Les négociations de paix conduites par Frederik de Klerk et Nelson Mandela dans une nation retrouvée ont valu aux deux hommes le prix Nobel de la paix en 1993. Dans la suite logique des choses, Mandela et l’ANC s’imposent par les urnes en avril 1994. L’ANC remporte les élections générales avec un score de 62,65% des suffrages.

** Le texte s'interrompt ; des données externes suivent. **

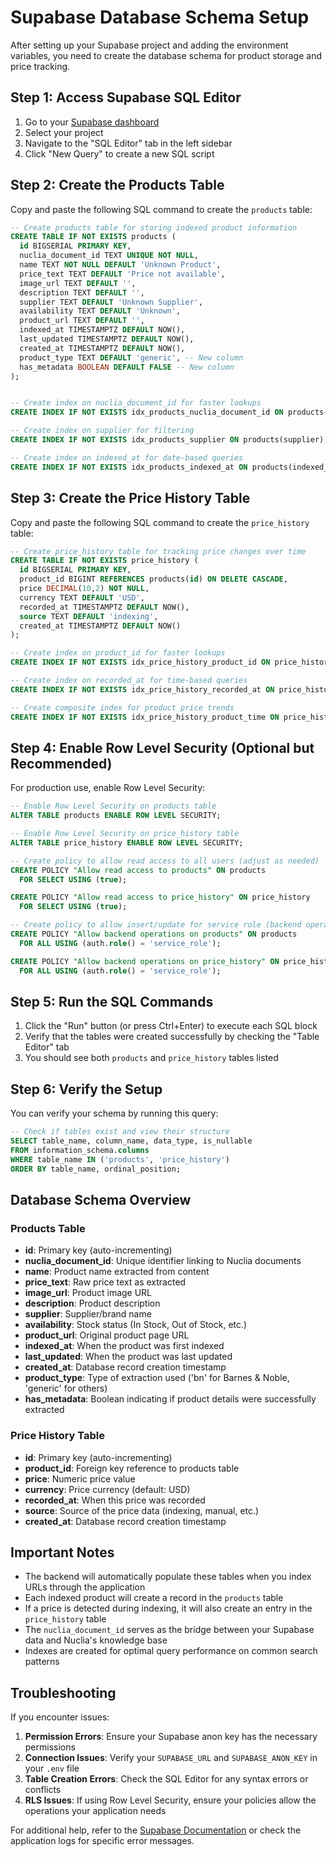 # Supabase Database Schema Setup

After setting up your Supabase project and adding the environment variables, you need to create the database schema for product storage and price tracking.

## Step 1: Access Supabase SQL Editor

1. Go to your [Supabase dashboard](https://supabase.com/dashboard)
2. Select your project
3. Navigate to the "SQL Editor" tab in the left sidebar
4. Click "New Query" to create a new SQL script

## Step 2: Create the Products Table

Copy and paste the following SQL command to create the `products` table:

```sql
-- Create products table for storing indexed product information
CREATE TABLE IF NOT EXISTS products (
  id BIGSERIAL PRIMARY KEY,
  nuclia_document_id TEXT UNIQUE NOT NULL,
  name TEXT NOT NULL DEFAULT 'Unknown Product',
  price_text TEXT DEFAULT 'Price not available',
  image_url TEXT DEFAULT '',
  description TEXT DEFAULT '',
  supplier TEXT DEFAULT 'Unknown Supplier',
  availability TEXT DEFAULT 'Unknown',
  product_url TEXT DEFAULT '',
  indexed_at TIMESTAMPTZ DEFAULT NOW(),
  last_updated TIMESTAMPTZ DEFAULT NOW(),
  created_at TIMESTAMPTZ DEFAULT NOW(),
  product_type TEXT DEFAULT 'generic', -- New column
  has_metadata BOOLEAN DEFAULT FALSE -- New column
);


-- Create index on nuclia_document_id for faster lookups
CREATE INDEX IF NOT EXISTS idx_products_nuclia_document_id ON products(nuclia_document_id);

-- Create index on supplier for filtering
CREATE INDEX IF NOT EXISTS idx_products_supplier ON products(supplier);

-- Create index on indexed_at for date-based queries
CREATE INDEX IF NOT EXISTS idx_products_indexed_at ON products(indexed_at);
```

## Step 3: Create the Price History Table

Copy and paste the following SQL command to create the `price_history` table:

```sql
-- Create price_history table for tracking price changes over time
CREATE TABLE IF NOT EXISTS price_history (
  id BIGSERIAL PRIMARY KEY,
  product_id BIGINT REFERENCES products(id) ON DELETE CASCADE,
  price DECIMAL(10,2) NOT NULL,
  currency TEXT DEFAULT 'USD',
  recorded_at TIMESTAMPTZ DEFAULT NOW(),
  source TEXT DEFAULT 'indexing',
  created_at TIMESTAMPTZ DEFAULT NOW()
);

-- Create index on product_id for faster lookups
CREATE INDEX IF NOT EXISTS idx_price_history_product_id ON price_history(product_id);

-- Create index on recorded_at for time-based queries
CREATE INDEX IF NOT EXISTS idx_price_history_recorded_at ON price_history(recorded_at);

-- Create composite index for product price trends
CREATE INDEX IF NOT EXISTS idx_price_history_product_time ON price_history(product_id, recorded_at DESC);
```

## Step 4: Enable Row Level Security (Optional but Recommended)

For production use, enable Row Level Security:

```sql
-- Enable Row Level Security on products table
ALTER TABLE products ENABLE ROW LEVEL SECURITY;

-- Enable Row Level Security on price_history table
ALTER TABLE price_history ENABLE ROW LEVEL SECURITY;

-- Create policy to allow read access to all users (adjust as needed)
CREATE POLICY "Allow read access to products" ON products
  FOR SELECT USING (true);

CREATE POLICY "Allow read access to price_history" ON price_history
  FOR SELECT USING (true);

-- Create policy to allow insert/update for service role (backend operations)
CREATE POLICY "Allow backend operations on products" ON products
  FOR ALL USING (auth.role() = 'service_role');

CREATE POLICY "Allow backend operations on price_history" ON price_history
  FOR ALL USING (auth.role() = 'service_role');
```

## Step 5: Run the SQL Commands

1. Click the "Run" button (or press Ctrl+Enter) to execute each SQL block
2. Verify that the tables were created successfully by checking the "Table Editor" tab
3. You should see both `products` and `price_history` tables listed

## Step 6: Verify the Setup

You can verify your schema by running this query:

```sql
-- Check if tables exist and view their structure
SELECT table_name, column_name, data_type, is_nullable
FROM information_schema.columns
WHERE table_name IN ('products', 'price_history')
ORDER BY table_name, ordinal_position;
```

## Database Schema Overview

### Products Table
- **id**: Primary key (auto-incrementing)
- **nuclia_document_id**: Unique identifier linking to Nuclia documents
- **name**: Product name extracted from content
- **price_text**: Raw price text as extracted
- **image_url**: Product image URL
- **description**: Product description
- **supplier**: Supplier/brand name
- **availability**: Stock status (In Stock, Out of Stock, etc.)
- **product_url**: Original product page URL
- **indexed_at**: When the product was first indexed
- **last_updated**: When the product was last updated
- **created_at**: Database record creation timestamp
- **product_type**: Type of extraction used ('bn' for Barnes & Noble, 'generic' for others)
- **has_metadata**: Boolean indicating if product details were successfully extracted

### Price History Table
- **id**: Primary key (auto-incrementing)
- **product_id**: Foreign key reference to products table
- **price**: Numeric price value
- **currency**: Price currency (default: USD)
- **recorded_at**: When this price was recorded
- **source**: Source of the price data (indexing, manual, etc.)
- **created_at**: Database record creation timestamp

## Important Notes

- The backend will automatically populate these tables when you index URLs through the application
- Each indexed product will create a record in the `products` table
- If a price is detected during indexing, it will also create an entry in the `price_history` table
- The `nuclia_document_id` serves as the bridge between your Supabase data and Nuclia's knowledge base
- Indexes are created for optimal query performance on common search patterns

## Troubleshooting

If you encounter issues:

1. **Permission Errors**: Ensure your Supabase anon key has the necessary permissions
2. **Connection Issues**: Verify your `SUPABASE_URL` and `SUPABASE_ANON_KEY` in your `.env` file
3. **Table Creation Errors**: Check the SQL Editor for any syntax errors or conflicts
4. **RLS Issues**: If using Row Level Security, ensure your policies allow the operations your application needs

For additional help, refer to the [Supabase Documentation](https://supabase.com/docs) or check the application logs for specific error messages.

Le peuple exulte, Mandela a réalisé le rêve des Noirs et devient président de la République. Il ne trahit pas son esprit d’équité et respecte les termes des négociations en instaurant un gouvernement d’union nationale avec Frederick de Klerk comme vice-président. Il lance les jalons de la nation arc-en-ciel avant de quitter le pouvoir en 1999 pour se lancer dans de nouveaux combats à travers une fondation qui porte son nom. La fondation Nelson Mandela s’engage dans la lutte contre le sida. Depuis qu’il avait annoncé publiquement la mort de son fils aîné emporté par cette maladie, l’ancien président avait fait de ce combat le nouvel objectif de sa longue vie de militant.
Madiba, comme on l’appelle familièrement, allait entre-temps traverser une autre épreuve : se séparer en 1996 de Winnie rattrapée par des affaires obscures de meurtre et de corruption. En 1998, il épouse Graça Machel, la veuve de l’ancien président du Mozambique.
Ces dernières années, le vieux combattant s’était transformé en vieux sage adulé. Statufié de son vivant, Nelson Mandela vivait entouré de sa nombreuse descendance. Quand son état de santé le permettait, l’icône de la lutte anti-apatheid recevait la visite de tout ce que le monde compte de politiques, responsables et autres stars qui se bousculaient pour être photographiés aux côtés de ce monument du XXe siècle.